• _About this task_
Entries below include pictures. Output exactly the lines from the one with "Ve volném čase se věnuje požárnímu sportu." down to the one with "These TypeScript interfaces", both ends included, and leave the pictures out.

• _Exercise material_
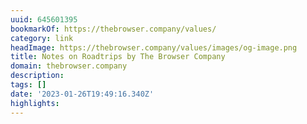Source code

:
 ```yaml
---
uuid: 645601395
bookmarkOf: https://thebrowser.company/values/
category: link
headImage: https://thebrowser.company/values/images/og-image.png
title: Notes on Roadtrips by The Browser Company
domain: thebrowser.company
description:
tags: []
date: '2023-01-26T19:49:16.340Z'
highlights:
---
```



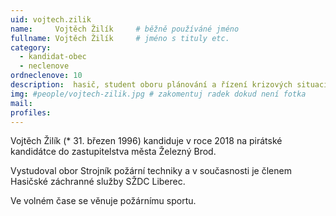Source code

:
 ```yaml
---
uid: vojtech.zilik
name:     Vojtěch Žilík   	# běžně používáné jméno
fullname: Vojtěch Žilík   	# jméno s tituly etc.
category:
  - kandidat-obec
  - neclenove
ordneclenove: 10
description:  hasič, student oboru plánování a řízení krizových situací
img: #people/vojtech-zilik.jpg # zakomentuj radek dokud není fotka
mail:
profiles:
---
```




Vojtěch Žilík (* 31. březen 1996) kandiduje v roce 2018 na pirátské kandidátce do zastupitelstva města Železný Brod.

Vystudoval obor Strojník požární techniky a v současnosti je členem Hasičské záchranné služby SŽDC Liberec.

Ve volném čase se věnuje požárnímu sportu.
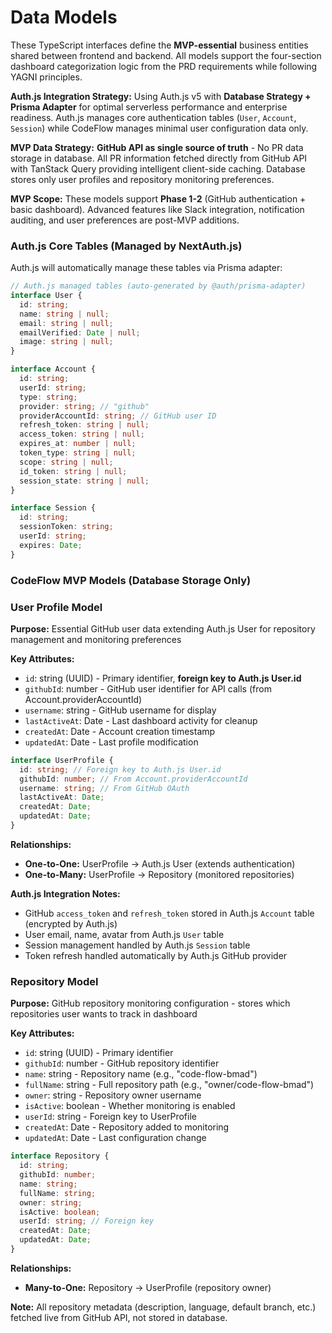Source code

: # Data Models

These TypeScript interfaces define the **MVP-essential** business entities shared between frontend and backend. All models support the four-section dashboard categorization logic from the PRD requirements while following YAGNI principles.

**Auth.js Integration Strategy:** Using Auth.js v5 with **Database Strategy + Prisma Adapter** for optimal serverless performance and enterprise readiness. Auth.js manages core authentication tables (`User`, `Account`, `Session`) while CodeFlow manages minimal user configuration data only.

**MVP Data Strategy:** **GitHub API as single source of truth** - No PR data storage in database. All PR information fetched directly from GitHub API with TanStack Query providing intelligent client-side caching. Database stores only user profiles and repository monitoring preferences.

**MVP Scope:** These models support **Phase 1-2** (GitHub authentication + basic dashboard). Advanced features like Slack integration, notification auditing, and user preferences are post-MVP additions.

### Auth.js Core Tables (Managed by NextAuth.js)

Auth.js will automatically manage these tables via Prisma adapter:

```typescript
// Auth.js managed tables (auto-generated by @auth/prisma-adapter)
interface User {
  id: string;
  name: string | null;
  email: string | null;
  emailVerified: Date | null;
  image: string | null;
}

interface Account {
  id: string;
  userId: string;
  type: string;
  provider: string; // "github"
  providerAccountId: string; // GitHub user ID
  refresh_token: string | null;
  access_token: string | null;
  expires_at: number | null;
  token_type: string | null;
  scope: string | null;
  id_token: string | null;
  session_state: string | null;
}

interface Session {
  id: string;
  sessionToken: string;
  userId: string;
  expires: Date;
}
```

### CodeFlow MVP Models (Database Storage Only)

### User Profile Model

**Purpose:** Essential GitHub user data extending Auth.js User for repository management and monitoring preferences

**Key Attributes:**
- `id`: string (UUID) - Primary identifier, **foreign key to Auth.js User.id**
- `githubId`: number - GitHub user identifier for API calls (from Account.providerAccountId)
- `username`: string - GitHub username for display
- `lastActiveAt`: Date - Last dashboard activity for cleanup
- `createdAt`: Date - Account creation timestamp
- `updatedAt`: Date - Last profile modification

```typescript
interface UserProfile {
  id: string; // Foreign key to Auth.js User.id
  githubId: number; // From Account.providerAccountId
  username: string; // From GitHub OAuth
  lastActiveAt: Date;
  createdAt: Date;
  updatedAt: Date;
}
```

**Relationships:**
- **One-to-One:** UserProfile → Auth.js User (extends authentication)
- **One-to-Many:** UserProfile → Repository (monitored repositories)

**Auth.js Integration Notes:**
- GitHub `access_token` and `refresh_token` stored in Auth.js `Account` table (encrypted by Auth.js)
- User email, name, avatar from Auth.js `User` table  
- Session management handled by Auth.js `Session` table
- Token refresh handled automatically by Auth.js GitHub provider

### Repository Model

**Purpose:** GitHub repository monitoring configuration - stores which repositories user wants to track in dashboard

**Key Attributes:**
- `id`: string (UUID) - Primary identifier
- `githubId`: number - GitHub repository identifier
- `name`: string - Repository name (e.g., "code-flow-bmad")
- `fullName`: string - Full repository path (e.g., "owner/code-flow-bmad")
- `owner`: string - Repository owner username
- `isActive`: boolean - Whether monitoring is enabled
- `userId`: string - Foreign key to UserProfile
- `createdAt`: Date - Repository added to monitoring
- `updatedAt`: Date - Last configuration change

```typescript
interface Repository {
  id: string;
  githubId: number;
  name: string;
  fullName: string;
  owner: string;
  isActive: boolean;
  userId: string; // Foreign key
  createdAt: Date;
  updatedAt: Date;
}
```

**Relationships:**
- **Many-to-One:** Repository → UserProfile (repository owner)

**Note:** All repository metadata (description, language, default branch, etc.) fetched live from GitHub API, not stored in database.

...
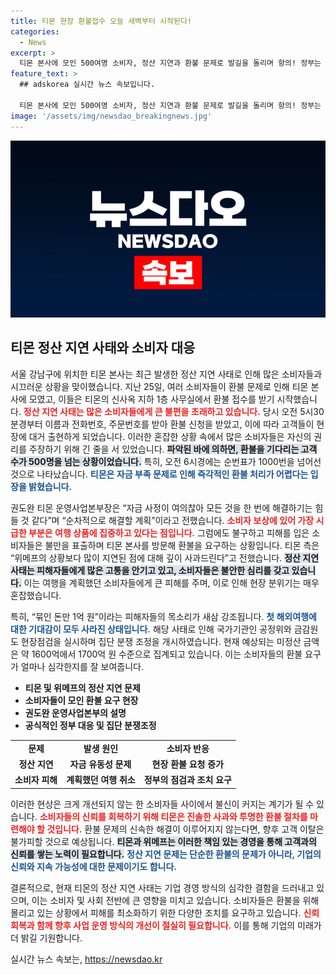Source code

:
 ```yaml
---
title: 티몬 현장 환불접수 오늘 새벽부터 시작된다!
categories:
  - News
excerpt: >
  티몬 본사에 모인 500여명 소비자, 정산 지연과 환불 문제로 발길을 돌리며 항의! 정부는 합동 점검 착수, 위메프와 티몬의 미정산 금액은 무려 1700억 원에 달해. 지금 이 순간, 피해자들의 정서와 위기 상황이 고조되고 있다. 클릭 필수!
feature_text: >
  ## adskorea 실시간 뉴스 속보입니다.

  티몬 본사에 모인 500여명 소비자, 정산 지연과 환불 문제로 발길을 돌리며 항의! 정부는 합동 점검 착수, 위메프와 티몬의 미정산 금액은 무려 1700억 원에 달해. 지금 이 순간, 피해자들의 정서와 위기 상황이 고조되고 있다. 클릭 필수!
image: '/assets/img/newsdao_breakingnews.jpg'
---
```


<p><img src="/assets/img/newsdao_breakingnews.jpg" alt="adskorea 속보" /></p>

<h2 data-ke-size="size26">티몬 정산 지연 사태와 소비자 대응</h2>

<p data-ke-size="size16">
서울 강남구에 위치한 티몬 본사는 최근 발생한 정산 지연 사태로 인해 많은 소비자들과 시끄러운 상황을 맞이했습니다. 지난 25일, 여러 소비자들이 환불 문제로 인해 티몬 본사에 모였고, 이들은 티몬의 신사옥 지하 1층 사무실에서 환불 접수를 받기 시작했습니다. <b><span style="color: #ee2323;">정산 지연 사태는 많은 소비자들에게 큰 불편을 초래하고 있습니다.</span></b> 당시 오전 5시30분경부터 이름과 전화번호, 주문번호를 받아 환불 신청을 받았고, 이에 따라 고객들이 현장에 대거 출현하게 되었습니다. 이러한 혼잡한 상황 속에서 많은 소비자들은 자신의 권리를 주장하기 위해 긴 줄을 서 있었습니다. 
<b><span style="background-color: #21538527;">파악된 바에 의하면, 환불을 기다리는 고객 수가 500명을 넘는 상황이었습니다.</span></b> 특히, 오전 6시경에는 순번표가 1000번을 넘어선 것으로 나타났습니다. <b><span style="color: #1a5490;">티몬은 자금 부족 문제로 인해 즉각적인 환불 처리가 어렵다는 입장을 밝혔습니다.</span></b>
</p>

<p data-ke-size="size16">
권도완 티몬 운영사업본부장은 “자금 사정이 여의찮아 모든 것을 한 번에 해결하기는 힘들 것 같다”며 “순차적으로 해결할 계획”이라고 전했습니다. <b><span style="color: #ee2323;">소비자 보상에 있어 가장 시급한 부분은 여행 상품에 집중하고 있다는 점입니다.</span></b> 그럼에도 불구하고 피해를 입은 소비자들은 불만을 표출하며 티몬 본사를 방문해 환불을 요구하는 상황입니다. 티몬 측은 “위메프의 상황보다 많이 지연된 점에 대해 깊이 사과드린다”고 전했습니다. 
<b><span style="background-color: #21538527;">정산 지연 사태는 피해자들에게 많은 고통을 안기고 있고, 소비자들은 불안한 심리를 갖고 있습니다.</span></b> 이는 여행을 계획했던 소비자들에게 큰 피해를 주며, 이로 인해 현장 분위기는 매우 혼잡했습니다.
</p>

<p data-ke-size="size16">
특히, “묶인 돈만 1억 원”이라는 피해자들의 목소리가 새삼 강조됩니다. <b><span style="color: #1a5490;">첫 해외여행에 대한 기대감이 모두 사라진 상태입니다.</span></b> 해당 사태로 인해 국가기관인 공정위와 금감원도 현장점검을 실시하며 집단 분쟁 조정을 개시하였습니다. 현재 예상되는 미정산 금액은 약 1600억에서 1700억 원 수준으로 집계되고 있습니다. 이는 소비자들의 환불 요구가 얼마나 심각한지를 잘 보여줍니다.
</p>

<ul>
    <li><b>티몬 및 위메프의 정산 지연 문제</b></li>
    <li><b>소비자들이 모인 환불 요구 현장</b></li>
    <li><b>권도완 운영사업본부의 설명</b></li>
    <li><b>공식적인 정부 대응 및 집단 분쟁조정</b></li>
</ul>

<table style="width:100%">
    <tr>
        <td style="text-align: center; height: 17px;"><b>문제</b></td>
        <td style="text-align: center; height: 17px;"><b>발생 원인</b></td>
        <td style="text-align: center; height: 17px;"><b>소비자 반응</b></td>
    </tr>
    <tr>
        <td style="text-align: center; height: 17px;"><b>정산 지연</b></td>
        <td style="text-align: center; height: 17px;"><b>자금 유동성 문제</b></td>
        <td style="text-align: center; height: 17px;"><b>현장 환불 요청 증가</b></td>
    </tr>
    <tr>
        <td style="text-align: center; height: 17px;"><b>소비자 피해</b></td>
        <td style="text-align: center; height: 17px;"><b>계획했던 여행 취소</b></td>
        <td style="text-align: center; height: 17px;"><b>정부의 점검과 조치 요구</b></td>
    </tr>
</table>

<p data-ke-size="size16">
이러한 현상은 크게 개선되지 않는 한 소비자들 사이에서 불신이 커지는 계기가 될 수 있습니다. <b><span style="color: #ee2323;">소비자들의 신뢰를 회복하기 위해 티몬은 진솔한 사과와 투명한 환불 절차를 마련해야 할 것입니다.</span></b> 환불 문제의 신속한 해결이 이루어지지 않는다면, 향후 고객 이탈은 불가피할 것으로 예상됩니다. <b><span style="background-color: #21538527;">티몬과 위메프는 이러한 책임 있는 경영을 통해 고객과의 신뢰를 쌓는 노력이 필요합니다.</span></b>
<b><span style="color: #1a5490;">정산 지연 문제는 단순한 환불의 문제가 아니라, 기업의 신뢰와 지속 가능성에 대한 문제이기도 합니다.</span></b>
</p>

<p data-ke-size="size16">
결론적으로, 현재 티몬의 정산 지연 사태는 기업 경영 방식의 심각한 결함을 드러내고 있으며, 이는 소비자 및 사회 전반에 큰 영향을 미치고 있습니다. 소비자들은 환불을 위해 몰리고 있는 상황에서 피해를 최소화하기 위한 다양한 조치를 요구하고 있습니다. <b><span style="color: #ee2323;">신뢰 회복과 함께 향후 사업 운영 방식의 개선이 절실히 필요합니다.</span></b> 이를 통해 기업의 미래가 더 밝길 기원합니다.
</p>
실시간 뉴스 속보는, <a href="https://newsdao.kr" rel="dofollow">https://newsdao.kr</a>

• _Your solution_
Ve volném čase se věnuje požárnímu sportu.
Source code

: # Data Models

These TypeScript interfaces define the **MVP-essential** business entities shared between frontend and backend. All models support the four-section dashboard categorization logic from the PRD requirements while following YAGNI principles.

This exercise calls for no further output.